__How to complete this task__. Reproduce every record precisely, leaving no line out.

__Records for this task__.
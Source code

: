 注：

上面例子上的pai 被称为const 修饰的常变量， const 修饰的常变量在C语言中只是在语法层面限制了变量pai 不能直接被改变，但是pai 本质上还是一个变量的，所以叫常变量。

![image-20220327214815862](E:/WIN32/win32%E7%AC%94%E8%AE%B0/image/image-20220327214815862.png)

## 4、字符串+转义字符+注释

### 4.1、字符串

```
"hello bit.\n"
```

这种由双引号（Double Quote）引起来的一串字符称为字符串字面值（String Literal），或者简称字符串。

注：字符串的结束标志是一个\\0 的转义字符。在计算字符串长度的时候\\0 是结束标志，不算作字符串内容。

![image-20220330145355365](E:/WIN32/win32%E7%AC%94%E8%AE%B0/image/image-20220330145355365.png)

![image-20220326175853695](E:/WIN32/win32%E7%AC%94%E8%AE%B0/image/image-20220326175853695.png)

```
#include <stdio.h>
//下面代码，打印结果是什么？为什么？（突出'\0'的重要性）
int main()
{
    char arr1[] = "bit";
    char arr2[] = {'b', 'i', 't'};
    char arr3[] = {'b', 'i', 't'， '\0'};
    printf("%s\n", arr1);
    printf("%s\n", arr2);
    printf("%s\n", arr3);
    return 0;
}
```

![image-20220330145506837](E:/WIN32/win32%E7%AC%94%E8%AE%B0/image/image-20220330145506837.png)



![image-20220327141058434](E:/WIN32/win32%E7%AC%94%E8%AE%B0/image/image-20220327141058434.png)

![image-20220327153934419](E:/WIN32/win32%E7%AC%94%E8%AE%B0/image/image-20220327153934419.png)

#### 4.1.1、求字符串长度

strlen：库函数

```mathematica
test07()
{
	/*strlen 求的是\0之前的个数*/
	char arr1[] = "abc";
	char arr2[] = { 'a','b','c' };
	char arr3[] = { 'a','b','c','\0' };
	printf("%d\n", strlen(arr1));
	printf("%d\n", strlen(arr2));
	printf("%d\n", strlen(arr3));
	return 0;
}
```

__Finished task__.
Source code

: 注：

上面例子上的pai 被称为const 修饰的常变量， const 修饰的常变量在C语言中只是在语法层面限制了变量pai 不能直接被改变，但是pai 本质上还是一个变量的，所以叫常变量。

![image-20220327214815862](E:/WIN32/win32%E7%AC%94%E8%AE%B0/image/image-20220327214815862.png)

## 4、字符串+转义字符+注释

### 4.1、字符串

```
"hello bit.\n"
```

这种由双引号（Double Quote）引起来的一串字符称为字符串字面值（String Literal），或者简称字符串。

注：字符串的结束标志是一个\\0 的转义字符。在计算字符串长度的时候\\0 是结束标志，不算作字符串内容。

![image-20220330145355365](E:/WIN32/win32%E7%AC%94%E8%AE%B0/image/image-20220330145355365.png)

![image-20220326175853695](E:/WIN32/win32%E7%AC%94%E8%AE%B0/image/image-20220326175853695.png)

```
#include <stdio.h>
//下面代码，打印结果是什么？为什么？（突出'\0'的重要性）
int main()
{
    char arr1[] = "bit";
    char arr2[] = {'b', 'i', 't'};
    char arr3[] = {'b', 'i', 't'， '\0'};
    printf("%s\n", arr1);
    printf("%s\n", arr2);
    printf("%s\n", arr3);
    return 0;
}
```

![image-20220330145506837](E:/WIN32/win32%E7%AC%94%E8%AE%B0/image/image-20220330145506837.png)



![image-20220327141058434](E:/WIN32/win32%E7%AC%94%E8%AE%B0/image/image-20220327141058434.png)

![image-20220327153934419](E:/WIN32/win32%E7%AC%94%E8%AE%B0/image/image-20220327153934419.png)

#### 4.1.1、求字符串长度

strlen：库函数

```mathematica
test07()
{
	/*strlen 求的是\0之前的个数*/
	char arr1[] = "abc";
	char arr2[] = { 'a','b','c' };
	char arr3[] = { 'a','b','c','\0' };
	printf("%d\n", strlen(arr1));
	printf("%d\n", strlen(arr2));
	printf("%d\n", strlen(arr3));
	return 0;
}
```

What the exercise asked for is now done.